Who Buries the Dead

“No, actually; he drowned.”


“You think I did that?”

“You wouldn’t happen to know what might have taken Stanley Preston to Bucket Lane last Sunday, would you?”

“Where?”

“Bucket Lane. Off Fish Street Hill, near London Bridge.”

“No. Don’t tell me someone’s died there too?”

“Not to my knowledge.”

Wyeth threw the rest of his darts at the target, one after the other in rapid succession. This time, they were spread all over the round wooden board in a chaotic pattern.

Sebastian said, “Last Sunday at Lady Farningham’s musical evening, you and Miss Preston quarreled. That’s why you left early, isn’t it? In fact, Miss Preston herself left not long after you did.”

“So?”

“Why did you quarrel?”

“Does it matter?”

“You tell me. Does it?”

The captain twitched one shoulder and said nothing.

Sebastian studied the younger man’s angry, tightly held features. “Sinclair Oliphant told me something else. He says that six years ago, you tried to elope with Miss Preston. Only, her father and brother caught up with you and brought her back.”

Sebastian watched the blood drain from the captain’s face. “How the devil did he know that?”

“Stanley Preston made himself Oliphant’s enemy, and Oliphant is the kind of man who makes it his business to know his enemies’ most dangerous secrets. So it’s true?”

Wyeth swallowed hard. “Yes. Look—I’m not proud of what we did, but . . . we were both very young and desperate, and . . . we didn’t understand the gravity of what we were doing.”

“It certainly does much to explain Preston’s animosity toward you.”

Wyeth tightened his jaw and said nothing.

“Miss Preston is of age now. Yet most women are reluctant to marry without their father’s blessing.” Particularly when there’s a potential inheritance involved, Sebastian thought. “Would she have married you, do you think, if her father continued to withhold his consent?”

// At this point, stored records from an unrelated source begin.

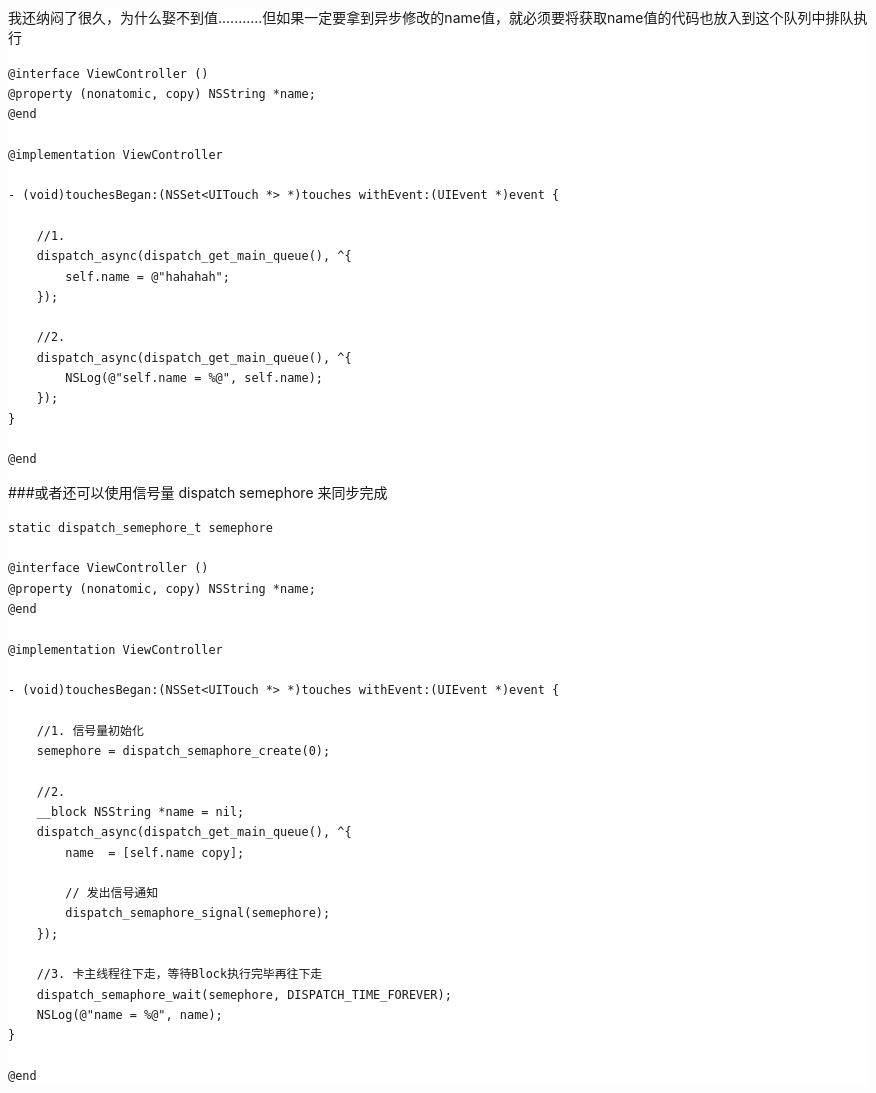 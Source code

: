 我还纳闷了很久，为什么娶不到值...........但如果一定要拿到异步修改的name值，就必须要将获取name值的代码也放入到这个队列中排队执行

```objc
@interface ViewController ()
@property (nonatomic, copy) NSString *name;
@end

@implementation ViewController

- (void)touchesBegan:(NSSet<UITouch *> *)touches withEvent:(UIEvent *)event {
	
	//1. 
	dispatch_async(dispatch_get_main_queue(), ^{
        self.name = @"hahahah";
    });
        
	//2. 
	dispatch_async(dispatch_get_main_queue(), ^{
		NSLog(@"self.name = %@", self.name);
    });
}

@end
```

###或者还可以使用信号量 dispatch semephore 来同步完成

```objc
static dispatch_semephore_t semephore

@interface ViewController ()
@property (nonatomic, copy) NSString *name;
@end

@implementation ViewController

- (void)touchesBegan:(NSSet<UITouch *> *)touches withEvent:(UIEvent *)event {
	
	//1. 信号量初始化
	semephore = dispatch_semaphore_create(0);
	
	//2. 
	__block NSString *name = nil;
	dispatch_async(dispatch_get_main_queue(), ^{
        name  = [self.name copy];
        
        // 发出信号通知
        dispatch_semaphore_signal(semephore);
    });
        
	//3. 卡主线程往下走，等待Block执行完毕再往下走
	dispatch_semaphore_wait(semephore, DISPATCH_TIME_FOREVER);
    NSLog(@"name = %@", name);
}

@end
```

“Stanley Preston was never going to change his mind, believe me.”

“So would she have married you anyway?”

Wyeth swung to face him, his hands curling into fists at his sides. “You think I would have done that to her? Married her without his blessing? Preston would never have forgiven her. He swore he’d cut her off without a penny and never speak to her again, and he meant it. Yet you think I would have married her anyway? Taken her away from a life of comfort to make her follow the drum and live in poverty? My God; what kind of man do you take me for?”

“You were certainly ready to elope with her six years ago.”

“I was eighteen! I told you, I’m not proud of what happened six years ago. But I know better now.”

“She wouldn’t have been completely penniless,” said Sebastian. “She’d still have had her mother’s portion.”

“Her mother’s portion amounts to even less than my annual pay. Enough to help buy a few promotions, perhaps, and ease the worst hardships that come with life in the Army. But without her inheritance from Preston, I could never have given her anything like the kind of life she’s always known.”

“Is that so important?”

“You know it is. I’ve seen what poverty can do to a gently reared woman. My grandfather was never as wealthy as Preston, but my mother still grew up surrounded by servants, with a carriage and her own pony and summers spent at the seaside. With five daughters and an estate entailed to the male line, my grandfather couldn’t give her much of a dowry, but she was pretty enough that he hoped she’d attract suitors anyway. And she did—the grandest being a man worth ten thousand pounds a year.”

“She turned them all down to marry your father?”

Wyeth nodded. “My father’s living was worth barely two hundred pounds a year.” He gave a ragged laugh. “Once, she’d worn ball gowns worth nearly that much.”

“Were they happy?”

“They were happy with each other, yes. But her life was . . . hard. She’d cry sometimes, when she didn’t know I could hear her. She worried constantly, about where they were going to find the money to fix the vicarage roof, or pay my school fees, or provide for my three sisters. All that worry and fear . . . In the end, it killed her. That’s when I realized how selfish I’d been, asking Anne to marry me, expecting her to endure a different version of the kind of life that killed my mother.”

“You’re saying that when faced with a choice between love and wealth, a woman should choose wealth?”

“No. But—”

“You think your mother would have been happier married to a man with ten thousand pounds a year whom she didn’t love?”

“No. But—”

“And if your father had made the choice for her by walking away, would she have been happy?”

Wyeth glared at him. “God damn you. Who are you—an earl’s son, heir to a grand fortune—to presume to pass judgment on me? What do you know of the kind of choices the rest of us must make?”